» TASK TO COMPLETE
Set down each line from the start of the material exactly, please, up to and including the one that contains "network stack in RIOT. |".

= = =

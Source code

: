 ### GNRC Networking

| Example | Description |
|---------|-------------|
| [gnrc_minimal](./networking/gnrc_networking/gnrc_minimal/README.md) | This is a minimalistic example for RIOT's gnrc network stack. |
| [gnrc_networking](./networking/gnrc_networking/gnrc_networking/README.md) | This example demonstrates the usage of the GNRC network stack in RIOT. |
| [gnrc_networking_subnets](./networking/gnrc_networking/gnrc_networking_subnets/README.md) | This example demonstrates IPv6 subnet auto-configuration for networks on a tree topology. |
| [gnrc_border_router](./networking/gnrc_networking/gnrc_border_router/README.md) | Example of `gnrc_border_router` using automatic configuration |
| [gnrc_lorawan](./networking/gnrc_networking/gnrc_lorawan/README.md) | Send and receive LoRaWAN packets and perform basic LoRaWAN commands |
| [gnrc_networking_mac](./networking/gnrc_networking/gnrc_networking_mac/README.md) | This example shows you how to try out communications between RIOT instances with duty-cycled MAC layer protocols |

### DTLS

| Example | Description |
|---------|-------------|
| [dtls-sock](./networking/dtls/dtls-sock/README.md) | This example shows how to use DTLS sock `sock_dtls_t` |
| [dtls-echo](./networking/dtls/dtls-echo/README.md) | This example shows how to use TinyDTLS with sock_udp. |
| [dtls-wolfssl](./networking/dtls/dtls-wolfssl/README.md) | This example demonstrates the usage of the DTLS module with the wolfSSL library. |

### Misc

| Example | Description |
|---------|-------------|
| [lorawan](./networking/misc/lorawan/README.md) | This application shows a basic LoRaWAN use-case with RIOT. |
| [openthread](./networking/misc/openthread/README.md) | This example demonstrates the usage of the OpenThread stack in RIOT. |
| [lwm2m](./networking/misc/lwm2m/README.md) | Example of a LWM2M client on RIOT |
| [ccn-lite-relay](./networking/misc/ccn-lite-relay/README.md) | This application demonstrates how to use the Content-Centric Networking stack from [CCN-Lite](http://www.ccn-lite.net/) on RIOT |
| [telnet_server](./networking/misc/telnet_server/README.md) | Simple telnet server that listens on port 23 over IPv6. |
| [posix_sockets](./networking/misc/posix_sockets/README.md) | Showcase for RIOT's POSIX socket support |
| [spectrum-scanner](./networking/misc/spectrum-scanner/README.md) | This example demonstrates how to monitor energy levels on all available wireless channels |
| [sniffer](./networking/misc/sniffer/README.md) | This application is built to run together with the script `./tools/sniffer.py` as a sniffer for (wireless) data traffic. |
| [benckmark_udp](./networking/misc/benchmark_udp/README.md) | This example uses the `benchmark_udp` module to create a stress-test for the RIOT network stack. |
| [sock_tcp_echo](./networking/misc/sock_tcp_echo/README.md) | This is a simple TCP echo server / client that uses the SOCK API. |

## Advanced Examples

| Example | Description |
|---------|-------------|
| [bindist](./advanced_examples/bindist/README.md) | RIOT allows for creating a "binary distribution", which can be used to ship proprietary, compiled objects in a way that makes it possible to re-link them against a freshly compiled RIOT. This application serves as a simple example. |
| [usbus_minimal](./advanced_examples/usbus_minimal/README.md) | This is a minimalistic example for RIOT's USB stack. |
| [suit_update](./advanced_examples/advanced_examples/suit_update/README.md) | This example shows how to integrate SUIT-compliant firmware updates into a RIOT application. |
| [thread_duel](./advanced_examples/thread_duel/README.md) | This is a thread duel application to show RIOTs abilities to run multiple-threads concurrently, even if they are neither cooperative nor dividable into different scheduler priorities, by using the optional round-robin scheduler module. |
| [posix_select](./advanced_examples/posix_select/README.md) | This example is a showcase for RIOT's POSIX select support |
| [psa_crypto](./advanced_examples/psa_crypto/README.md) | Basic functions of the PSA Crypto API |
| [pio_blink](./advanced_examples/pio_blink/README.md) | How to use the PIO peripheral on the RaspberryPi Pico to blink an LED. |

= = =

» ANSWER TO THE PROBLEM
Source code

: ### GNRC Networking

| Example | Description |
|---------|-------------|
| [gnrc_minimal](./networking/gnrc_networking/gnrc_minimal/README.md) | This is a minimalistic example for RIOT's gnrc network stack. |
| [gnrc_networking](./networking/gnrc_networking/gnrc_networking/README.md) | This example demonstrates the usage of the GNRC network stack in RIOT. |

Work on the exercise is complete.